Presbyterian Giving Catalog offers meaningful alternatives for those with ‘a big heart for mission’

by Emily Enders Odom, Mission Engagement & Support | Special to Presbyterian News Service

LOUISVILLE — Forrest Gump’s mama had it right. With a box of chocolates, you never know what you’re going to get.

But with the Presbyterian Giving Catalog, you do!

While a heart-shaped box of candy is always appreciated, why not honor the love — or loves — of your life by tying an extra ribbon around it with a life-changing gift that will create positive change around the world?

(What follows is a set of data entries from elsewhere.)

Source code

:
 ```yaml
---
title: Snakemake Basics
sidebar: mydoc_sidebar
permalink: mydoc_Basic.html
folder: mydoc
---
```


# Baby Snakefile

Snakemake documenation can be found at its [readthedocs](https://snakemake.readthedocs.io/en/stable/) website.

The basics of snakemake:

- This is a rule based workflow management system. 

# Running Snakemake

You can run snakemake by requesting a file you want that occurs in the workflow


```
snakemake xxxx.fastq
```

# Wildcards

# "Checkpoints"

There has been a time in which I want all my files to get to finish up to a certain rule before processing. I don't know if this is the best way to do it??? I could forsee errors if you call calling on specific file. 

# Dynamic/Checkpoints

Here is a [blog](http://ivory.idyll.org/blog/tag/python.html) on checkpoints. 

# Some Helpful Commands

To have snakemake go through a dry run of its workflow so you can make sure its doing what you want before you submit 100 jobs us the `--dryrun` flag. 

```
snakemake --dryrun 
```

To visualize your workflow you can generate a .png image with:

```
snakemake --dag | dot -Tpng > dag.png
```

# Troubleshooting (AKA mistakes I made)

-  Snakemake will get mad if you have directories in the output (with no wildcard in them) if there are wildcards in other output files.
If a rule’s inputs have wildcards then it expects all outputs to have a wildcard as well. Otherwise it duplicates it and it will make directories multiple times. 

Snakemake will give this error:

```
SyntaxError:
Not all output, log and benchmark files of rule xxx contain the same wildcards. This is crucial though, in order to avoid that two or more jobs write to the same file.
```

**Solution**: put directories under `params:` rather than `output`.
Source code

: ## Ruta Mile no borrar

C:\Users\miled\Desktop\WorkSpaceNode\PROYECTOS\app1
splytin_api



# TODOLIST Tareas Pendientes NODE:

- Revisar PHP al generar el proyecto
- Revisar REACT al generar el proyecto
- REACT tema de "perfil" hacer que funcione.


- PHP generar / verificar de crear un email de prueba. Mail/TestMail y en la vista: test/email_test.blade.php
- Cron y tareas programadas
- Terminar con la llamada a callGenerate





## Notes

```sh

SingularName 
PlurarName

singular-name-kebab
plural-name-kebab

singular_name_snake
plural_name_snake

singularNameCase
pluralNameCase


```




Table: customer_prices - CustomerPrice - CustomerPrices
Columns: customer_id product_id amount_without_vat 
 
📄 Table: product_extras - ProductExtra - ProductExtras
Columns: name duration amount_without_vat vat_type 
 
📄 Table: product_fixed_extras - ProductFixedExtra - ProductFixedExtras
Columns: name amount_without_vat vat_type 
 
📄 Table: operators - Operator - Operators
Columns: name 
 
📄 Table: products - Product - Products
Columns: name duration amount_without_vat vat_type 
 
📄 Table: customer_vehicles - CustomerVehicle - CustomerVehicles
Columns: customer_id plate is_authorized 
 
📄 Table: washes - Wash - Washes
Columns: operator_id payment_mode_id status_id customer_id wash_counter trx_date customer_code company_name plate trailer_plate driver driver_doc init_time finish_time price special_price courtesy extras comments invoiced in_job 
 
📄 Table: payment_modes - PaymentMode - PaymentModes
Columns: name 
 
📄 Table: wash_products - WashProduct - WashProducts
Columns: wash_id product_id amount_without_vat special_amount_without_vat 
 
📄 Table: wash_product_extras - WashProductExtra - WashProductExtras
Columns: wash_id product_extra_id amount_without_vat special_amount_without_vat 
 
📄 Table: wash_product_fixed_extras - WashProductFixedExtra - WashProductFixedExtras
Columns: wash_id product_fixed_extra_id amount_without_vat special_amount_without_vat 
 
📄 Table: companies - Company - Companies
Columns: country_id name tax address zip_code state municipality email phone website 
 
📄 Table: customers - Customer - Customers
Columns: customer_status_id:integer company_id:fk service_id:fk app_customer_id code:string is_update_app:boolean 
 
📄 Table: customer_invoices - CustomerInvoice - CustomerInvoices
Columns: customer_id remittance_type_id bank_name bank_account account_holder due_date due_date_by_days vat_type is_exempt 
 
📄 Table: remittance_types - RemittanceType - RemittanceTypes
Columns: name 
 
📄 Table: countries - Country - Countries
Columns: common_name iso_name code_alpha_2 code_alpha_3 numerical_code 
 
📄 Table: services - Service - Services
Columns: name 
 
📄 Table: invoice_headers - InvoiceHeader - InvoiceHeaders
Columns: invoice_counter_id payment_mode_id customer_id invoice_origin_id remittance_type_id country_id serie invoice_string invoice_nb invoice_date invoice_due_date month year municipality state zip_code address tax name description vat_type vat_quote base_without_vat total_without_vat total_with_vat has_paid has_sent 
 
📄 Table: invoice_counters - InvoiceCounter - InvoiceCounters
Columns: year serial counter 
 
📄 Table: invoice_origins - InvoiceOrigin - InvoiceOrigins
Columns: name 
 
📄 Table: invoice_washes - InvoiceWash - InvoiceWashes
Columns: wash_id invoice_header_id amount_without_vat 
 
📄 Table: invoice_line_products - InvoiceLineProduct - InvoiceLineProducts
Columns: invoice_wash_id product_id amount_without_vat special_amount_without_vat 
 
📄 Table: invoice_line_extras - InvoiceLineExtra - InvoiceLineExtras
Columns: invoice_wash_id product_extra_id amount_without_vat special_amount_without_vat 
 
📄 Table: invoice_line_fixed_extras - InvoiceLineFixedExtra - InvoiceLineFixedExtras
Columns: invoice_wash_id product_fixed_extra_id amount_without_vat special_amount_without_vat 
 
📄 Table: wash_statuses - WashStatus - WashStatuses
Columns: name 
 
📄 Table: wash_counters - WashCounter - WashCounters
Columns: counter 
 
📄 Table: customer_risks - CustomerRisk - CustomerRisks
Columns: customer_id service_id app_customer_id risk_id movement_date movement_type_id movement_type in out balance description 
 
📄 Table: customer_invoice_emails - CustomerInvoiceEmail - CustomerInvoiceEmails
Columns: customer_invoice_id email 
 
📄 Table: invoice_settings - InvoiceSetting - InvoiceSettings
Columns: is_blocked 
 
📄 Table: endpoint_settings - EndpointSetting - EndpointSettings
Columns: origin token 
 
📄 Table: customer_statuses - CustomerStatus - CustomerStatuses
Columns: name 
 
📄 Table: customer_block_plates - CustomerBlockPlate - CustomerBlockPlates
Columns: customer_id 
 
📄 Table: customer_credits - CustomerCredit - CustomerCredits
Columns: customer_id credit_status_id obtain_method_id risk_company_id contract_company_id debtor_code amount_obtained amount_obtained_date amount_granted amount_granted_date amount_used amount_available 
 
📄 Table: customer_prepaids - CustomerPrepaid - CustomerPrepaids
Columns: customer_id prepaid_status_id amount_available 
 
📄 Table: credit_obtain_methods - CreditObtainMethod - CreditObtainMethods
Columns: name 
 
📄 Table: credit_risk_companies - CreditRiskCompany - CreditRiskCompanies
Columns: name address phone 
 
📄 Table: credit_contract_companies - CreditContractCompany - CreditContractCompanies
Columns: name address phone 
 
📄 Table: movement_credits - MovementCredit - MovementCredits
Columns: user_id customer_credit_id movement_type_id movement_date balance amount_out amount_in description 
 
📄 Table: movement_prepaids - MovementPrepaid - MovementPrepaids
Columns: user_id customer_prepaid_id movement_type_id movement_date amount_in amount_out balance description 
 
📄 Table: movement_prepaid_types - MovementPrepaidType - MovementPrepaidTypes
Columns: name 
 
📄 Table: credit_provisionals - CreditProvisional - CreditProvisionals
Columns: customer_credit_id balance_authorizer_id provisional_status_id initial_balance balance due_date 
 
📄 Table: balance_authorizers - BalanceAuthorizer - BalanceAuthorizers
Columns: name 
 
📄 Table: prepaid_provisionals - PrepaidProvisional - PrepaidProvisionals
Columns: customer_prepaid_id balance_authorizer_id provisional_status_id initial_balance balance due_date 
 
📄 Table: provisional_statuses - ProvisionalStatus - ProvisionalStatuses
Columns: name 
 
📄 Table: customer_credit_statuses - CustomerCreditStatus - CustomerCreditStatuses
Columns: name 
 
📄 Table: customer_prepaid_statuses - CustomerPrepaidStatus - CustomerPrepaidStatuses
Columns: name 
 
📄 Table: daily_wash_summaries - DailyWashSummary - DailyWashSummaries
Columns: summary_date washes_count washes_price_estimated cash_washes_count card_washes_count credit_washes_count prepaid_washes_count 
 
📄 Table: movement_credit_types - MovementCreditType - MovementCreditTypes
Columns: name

To celebrate the love that people share with their partners, sweethearts, families and friends, the Presbyterian Giving Catalog is offering three alternative gifts, each with lasting impact, to commemorate Valentine’s Day on Monday, February 14.

Whenever a donor decides to give a gift sweeter than honey in the form of Beekeeping Supplies or help love grow by planting seeds or find a way to the heart through the stomach by giving a kitchen kit — all gifts available in the Presbyterian Giving Catalog — they will be making a choice to honor a special loved one by providing help, hope and relief to people, families and communities in need.

Now in its eighth, successful year, the Presbyterian Giving Catalog — which is available both in print and online as well as for immediate download in English, Spanish and Korean — is filled with a wide variety of gifts with a purpose, including aid for refugees, access to clean water and help to end hunger.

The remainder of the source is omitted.